Ik zit op een cursus autobiografisch schrijven dus ik mag lekker putten uit mijn herinneringen. Ik besluit een verhaal te schrijven over mijn beklimming van de Mont Ventoux.
"Kilometers en kilometers heb ik getraind op mijn racefiets.
"Ik ga dit jaar de Mont Ventoux op fietsen": roep ik stoer, terwijl ik zit te eten met mijn gezin. Een beetje meewarig lachend kijken ze mij met zijn drieën aan. Spottend zou ik het willen noemen. Een paar maanden later komen mijn kinderen er op terug. "Ben je al aan het trainen, mam"? Nu krijg ik haast. Ik koop een racefiets en begin te fietsen. Ik ontdek op strava: knallen langs het kanaal en ga enthousiast de competitie aan. Het fietsen vind ik meteen fijn. Alleen die vaste voeten bezorgen me soms nachtmerries. Je gaat een keer vergeten uit te klikken, waarschuwt mijn zoon. En dat gebeurt ook. Een paar keer zelfs. Gelukkig val ik steeds in de berm.

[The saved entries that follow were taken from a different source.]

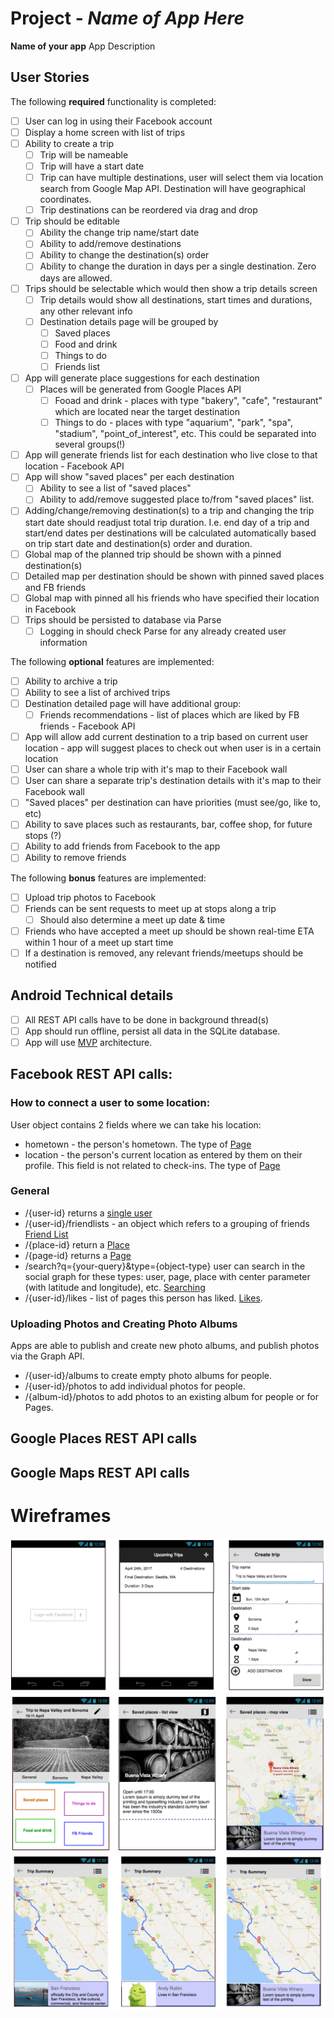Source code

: # Project  - *Name of App Here*

**Name of your app** App Description

## User Stories

The following **required** functionality is completed:

* [ ] User can log in using their Facebook account
* [ ] Display a home screen with list of trips
* [ ] Ability to create a trip
    * [ ] Trip will be nameable
    * [ ] Trip will have a start date
    * [ ] Trip can have multiple destinations, user will select them via location search from Google Map API. Destination will have geographical coordinates.
    * [ ] Trip destinations can be reordered via drag and drop
* [ ] Trip should be editable
    * [ ] Ability the change trip name/start date
    * [ ] Ability to add/remove destinations
    * [ ] Ability to change the destination(s) order 
    * [ ] Ability to change the duration in days per a single destination. Zero days are allowed.
* [ ] Trips should be selectable which would then show a trip details screen
    * [ ] Trip details would show all destinations, start times and durations, any other relevant info
    * [ ] Destination details page will be grouped by
      * [ ] Saved places
      * [ ] Food and drink
      * [ ] Things to do
      * [ ] Friends list
* [ ] App will generate place suggestions for each destination
    * [ ] Places will be generated from Google Places API 
      * [ ] Fooad and drink - places with type "bakery", "cafe", "restaurant" which are located near the target destination
      * [ ] Things to do - places with type "aquarium", "park", "spa", "stadium", "point_of_interest", etc. This could be separated into several groups(!)       
* [ ] App will generate friends list for each destination who live close to that location - Facebook API
* [ ] App will show "saved places" per each destination    
    * [ ] Ability to see a list of "saved places"
    * [ ] Ability to add/remove suggested place to/from "saved places" list.
* [ ] Adding/change/removing destination(s) to a trip and changing the trip start date should readjust total trip duration. I.e. end day of a trip and start/end dates per destinations will be calculated automatically based on trip start date and destination(s) order and duration. 
* [ ] Global map of the planned trip should be shown with a pinned destination(s)
* [ ] Detailed map per destination should be shown with pinned saved places and FB friends
* [ ] Global map with pinned all his friends who have specified their location in Facebook
* [ ] Trips should be persisted to database via Parse
    * [ ] Logging in should check Parse for any already created user information

The following **optional** features are implemented:
    
* [ ] Ability to archive a trip
* [ ] Ability to see a list of archived trips
* [ ] Destination detailed page will have additional group:
   * [ ] Friends recommendations - list of places which are liked by FB friends - Facebook API
* [ ] App will allow add current destination to a trip based on current user location - app will suggest places to check out when user is in a certain location
* [ ] User can share a whole trip with it's map to their Facebook wall
* [ ] User can share a separate trip's destination details with it's map to their Facebook wall
* [ ] "Saved places" per destination can have priorities (must see/go, like to, etc)
* [ ] Ability to save places such as restaurants, bar, coffee shop, for future stops (?)
* [ ] Ability to add friends from Facebook to the app 
* [ ] Ability to remove friends

The following **bonus** features are implemented:
* [ ] Upload trip photos to Facebook
* [ ] Friends can be sent requests to meet up at stops along a trip
    * [ ] Should also determine a meet up date & time
* [ ] Friends who have accepted a meet up should be shown real-time ETA within 1 hour of a meet up start time
* [ ] If a destination is removed, any relevant friends/meetups should be notified 

## Android Technical details
* [ ] All REST API calls have to be done in background thread(s)
* [ ] App should  run offline, persist all data in the SQLite database.
* [ ] App will use [MVP](https://github.com/googlesamples/android-architecture/tree/todo-mvp-contentproviders/) architecture.

## Facebook REST API calls:

### How to connect a user to some location:
User object contains 2 fields where we can take his location:
* hometown - the person's hometown. The type of [Page](https://developers.facebook.com/docs/graph-api/reference/page/)
* location - the person's current location as entered by them on their profile. This field is not related to check-ins. The type of [Page](https://developers.facebook.com/docs/graph-api/reference/page/)

### General
* /{user-id} returns a [single user](https://developers.facebook.com/docs/graph-api/reference/user)
* /{user-id}/friendlists - an object which refers to a grouping of friends [Friend List](https://developers.facebook.com/docs/graph-api/reference/friend-list/)
* /{place-id} return a [Place](https://developers.facebook.com/docs/graph-api/reference/place/)
* /{page-id} returns a [Page](https://developers.facebook.com/docs/graph-api/reference/page/)
* /search?q={your-query}&type={object-type} user can search in the social graph for these types: user, page, place with center parameter (with latitude and longitude), etc. [Searching](https://developers.facebook.com/docs/graph-api/using-graph-api)
* /{user-id}/likes - list of pages this person has liked. [Likes](https://developers.facebook.com/docs/graph-api/reference/user/likes/). 

### Uploading Photos and Creating Photo Albums
Apps are able to publish and create new photo albums, and publish photos via the Graph API.
* /{user-id}/albums to create empty photo albums for people.
* /{user-id}/photos to add individual photos for people.
* /{album-id}/photos to add photos to an existing album for people or for Pages.

## Google Places REST API calls

## Google Maps REST API calls


# Wireframes

<img src="https://github.com/DroidDevs/trip-planner/blob/master/page1-3.png"  title="" />
<img src="https://github.com/DroidDevs/trip-planner/blob/master/pages%204-6.png"  title="" />
<img src="https://github.com/DroidDevs/trip-planner/blob/master/pages7-9.png"  title="" />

Mijn vriend neemt zijn taak als trainer zeer serieus en neemt me mee naar Limburg, waar ik tegen muren op moet fietsen. We gaan op trainingskamp in Noord-Italië en rijden collen op die geschrapt zijn uit de Giro, te steil en te gevaarlijk. Ik sta doodsangsten uit tijdens afdalingen langs ravijnen zonder vangrail. Maar ik geef geen krimp. Alles moet wijken voor dat ene doel: de Mont Ventoux.
Welke datum weet ik niet meer. Het is een maandag in september, ongeveer 10 jaar geleden. Gespannen rijd ik met mijn dochter en 2 racefietsen achterop de auto naar het begin van de beklimming. Het gaat beginnen. Mijn dochter ontdekt dat ze haar fietsschoenen in het huisje heeft laten liggen.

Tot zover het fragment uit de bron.